Most of the documents we possess are fairly neutral. A shipmaster declared he had received a certain amount of grain in 371 (P. Oxy. 48.3395) and Nikon paid his debt in 391 (P. Oxy. 72.4897). In 392, the Oxyrhynchus Era was used to describe the start of a period in which Apollonia, a perfume-seller, had to pay a certain amount of money on a daily basis to Syrion, master of the guild of perfume-sellers (P. Oxy. 75.5064). The only ‘political receipt’ we find comes from 362, a time in which Julian was still alive. On the back of an order to pay dated by the reigns of Constantius II and Julian II, someone had felt obliged to write down a confession of his faith: ‘There is one god’ (P. Oxy. 7.1056). The contents of the receipt have nothing to do with Julian, so we cannot conclude this profession of faith was somehow anti-Julian. What we do find, is the fact that using his regnal years for dating e.g. the reception of grain has survived his damnatio memoriae.

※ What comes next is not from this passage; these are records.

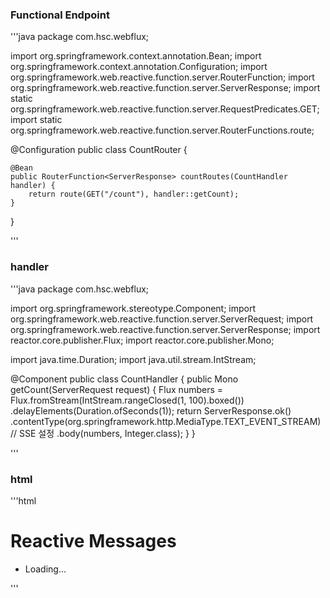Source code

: ### Functional Endpoint

'''java
package com.hsc.webflux;

import org.springframework.context.annotation.Bean;
import org.springframework.context.annotation.Configuration;
import org.springframework.web.reactive.function.server.RouterFunction;
import org.springframework.web.reactive.function.server.ServerResponse;
import static org.springframework.web.reactive.function.server.RequestPredicates.GET;
import static org.springframework.web.reactive.function.server.RouterFunctions.route;

@Configuration
public class CountRouter {

    @Bean
    public RouterFunction<ServerResponse> countRoutes(CountHandler handler) {
        return route(GET("/count"), handler::getCount);
    }
}

'''
### handler
'''java
package com.hsc.webflux;

import org.springframework.stereotype.Component;
import org.springframework.web.reactive.function.server.ServerRequest;
import org.springframework.web.reactive.function.server.ServerResponse;
import reactor.core.publisher.Flux;
import reactor.core.publisher.Mono;

import java.time.Duration;
import java.util.stream.IntStream;

@Component
public class CountHandler {
    public Mono<ServerResponse> getCount(ServerRequest request) {
        Flux<Integer> numbers = Flux.fromStream(IntStream.rangeClosed(1, 100).boxed())
                .delayElements(Duration.ofSeconds(1));
        return ServerResponse.ok()
                .contentType(org.springframework.http.MediaType.TEXT_EVENT_STREAM) // SSE 설정
                .body(numbers, Integer.class);
    }
}

'''
### html
'''html
<!DOCTYPE html>
<html>
<head>
    <title>Reactive Example</title>
    <script src="https://code.jquery.com/jquery-3.6.0.min.js"></script>
</head>
<body>
<h1>Reactive Messages</h1>
<ul id="message-list">
    <li>Loading...</li>
</ul>

<script>
    $(document).ready(function () {
        const eventSource = new EventSource('http://localhost:8080/count');
        eventSource.onmessage = function (event) {
            $('#message-list').append('<li>' + event.data + '</li>');
        };
        eventSource.onerror = function () {
            $('#message-list').html('<li>Failed to load messages</li>');
        };
    });
</script>
</body>
</html>

'''
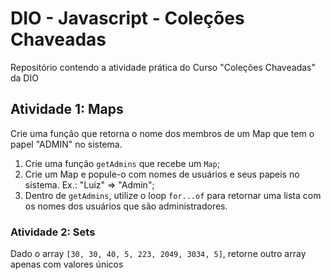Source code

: # DIO - Javascript - Coleções Chaveadas

Repositório contendo a atividade prática do Curso "Coleções Chaveadas" da DIO

## Atividade 1: Maps

Crie uma função que retorna o nome dos membros de um Map que tem o papel "ADMIN" no sistema.

1. Crie uma função <code>getAdmins</code> que recebe um <code>Map</code>;
2. Crie um Map e popule-o com nomes de usuários e seus papeis no sistema. Ex.: "Luiz" => "Admin";
3. Dentro de <code>getAdmins</code>, utilize o loop <code>for...of</code> para retornar uma lista com os nomes dos usuários que são administradores.

### Atividade 2: Sets

Dado o array <code>[30, 30, 40, 5, 223, 2049, 3034, 5]</code>, retorne outro array apenas com valores únicos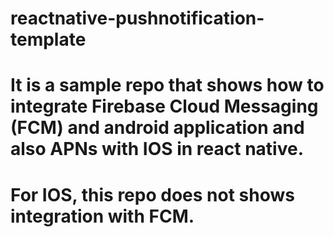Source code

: # reactnative-pushnotification-template
# It is a sample repo that shows how to integrate Firebase Cloud Messaging (FCM) and android application and also APNs with IOS in react native. 
# For IOS, this repo does not shows integration with FCM.
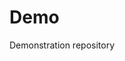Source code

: # Demo
Demonstration repository

 



 




































































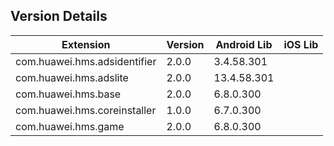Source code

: ## Version Details

| Extension | Version | Android Lib | iOS Lib |
| --- | --- | --- | --- |
| com.huawei.hms.adsidentifier | 2.0.0 | 3.4.58.301 |  |
| com.huawei.hms.adslite | 2.0.0 | 13.4.58.301 |  |
| com.huawei.hms.base | 2.0.0 | 6.8.0.300 |  |
| com.huawei.hms.coreinstaller | 1.0.0 | 6.7.0.300 |  |
| com.huawei.hms.game | 2.0.0 | 6.8.0.300 |  |
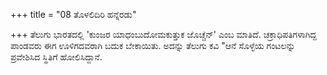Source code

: +++
title = "08 ತೊಳಲಿದಿರಿ ಹನ್ನೆರಡು"

+++
ತೆಲುಗು ಭಾರತದಲ್ಲಿ 'ಕುಂಜರ ಯಾಧಂಬುದೋಮಕುತ್ತುಕ ಜೊಚ್ಚೆನ್' ಎಂಬ ಮಾತಿದೆ. ಚಕ್ರಾಧಿಪತಿಗಳಾಗಿದ್ದ ಪಾಂಡವರು ಈಗ ಊಳಿಗದವರಾಗಿ ಬದುಕ ಬೇಕಾಯಿತು. ಅದನ್ನು ತೆಲುಗು ಕವಿ "ಆನೆ ಸೊಳ್ಳೆಯ ಗಂಟಲನ್ನು ಪ್ರವೇಶಿಸಿದ ಸ್ಥಿತಿಗೆ ಹೋಲಿಸಿದ್ದಾನೆ.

Oxyrhynchus seems to have been the only Egyptian city to have used the reigns of Constantius II and Julian II for their ‘Era’. Was the choice efficiency-driven? Starting anew after the death of every emperor, might, eventually, cause confusion. What if the same combination of numbers occurs twice, e.g. 40/9? All in all, the most probable explanation is that people in Oxyrhynchus decided to keep on counting the years of Constantius and Julian this makes business a lot easier. If, hypothetically, a contract has a duration of four years, one would not have to convert the dates to the new system of regnal years in case both emperors died during the four years agreed upon in the contract. The main reason for sticking to two (controversial) emperors appears to have been a matter of efficiency, nothing more. The orders of wine and other short receipts (with and without crosses) dated in years of the Oxyrhynchus Era probably are not very political. Optimalisation of business operations is likely to have been a goal of government officials, household servants and entrepreneurs alike. More detailed research into the use of this dating formula will have to establish whether this suspicion is correct.